──────── DATA TO PROCESS
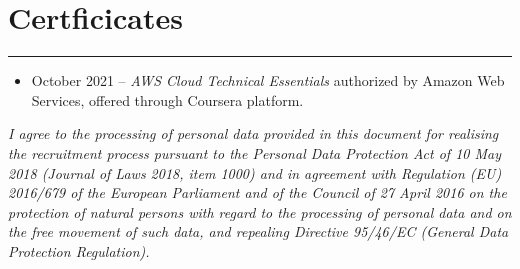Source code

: \documentclass{article}
\begin{document}
\section*{Certficicates}
\hrule \medskip
\begin{itemize}
	\item October 2021 -- \textit{AWS Cloud Technical Essentials} authorized by Amazon Web
	Services, offered through Coursera platform.
\end{itemize}

\vfill
\tiny{
\textit{I agree to the processing of personal data provided in this document for
realising the recruitment process pursuant to the Personal Data Protection Act
of 10 May 2018 (Journal of Laws 2018, item 1000) and in agreement with
Regulation (EU) 2016/679 of the European Parliament and of the Council of 27
April 2016 on the protection of natural persons with regard to the processing of
personal data and on the free movement of such data, and repealing Directive
95/46/EC (General Data Protection Regulation).}
}
\end{document}
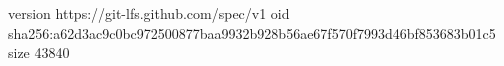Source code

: version https://git-lfs.github.com/spec/v1
oid sha256:a62d3ac9c0bc972500877baa9932b928b56ae67f570f7993d46bf853683b01c5
size 43840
────────────────
DIRECTIONS FOR THIS TASK: Line by line, output the material above exactly, passing over the pictures.

RESPONSE TO THIS EXERCISE:
Source code

: \documentclass{article}
\begin{document}
\section*{Certficicates}
\hrule \medskip
\begin{itemize}
	\item October 2021 -- \textit{AWS Cloud Technical Essentials} authorized by Amazon Web
	Services, offered through Coursera platform.
\end{itemize}

\vfill
\tiny{
\textit{I agree to the processing of personal data provided in this document for
realising the recruitment process pursuant to the Personal Data Protection Act
of 10 May 2018 (Journal of Laws 2018, item 1000) and in agreement with
Regulation (EU) 2016/679 of the European Parliament and of the Council of 27
April 2016 on the protection of natural persons with regard to the processing of
personal data and on the free movement of such data, and repealing Directive
95/46/EC (General Data Protection Regulation).}
}
\end{document}
Source code

: version https://git-lfs.github.com/spec/v1
oid sha256:a62d3ac9c0bc972500877baa9932b928b56ae67f570f7993d46bf853683b01c5
size 43840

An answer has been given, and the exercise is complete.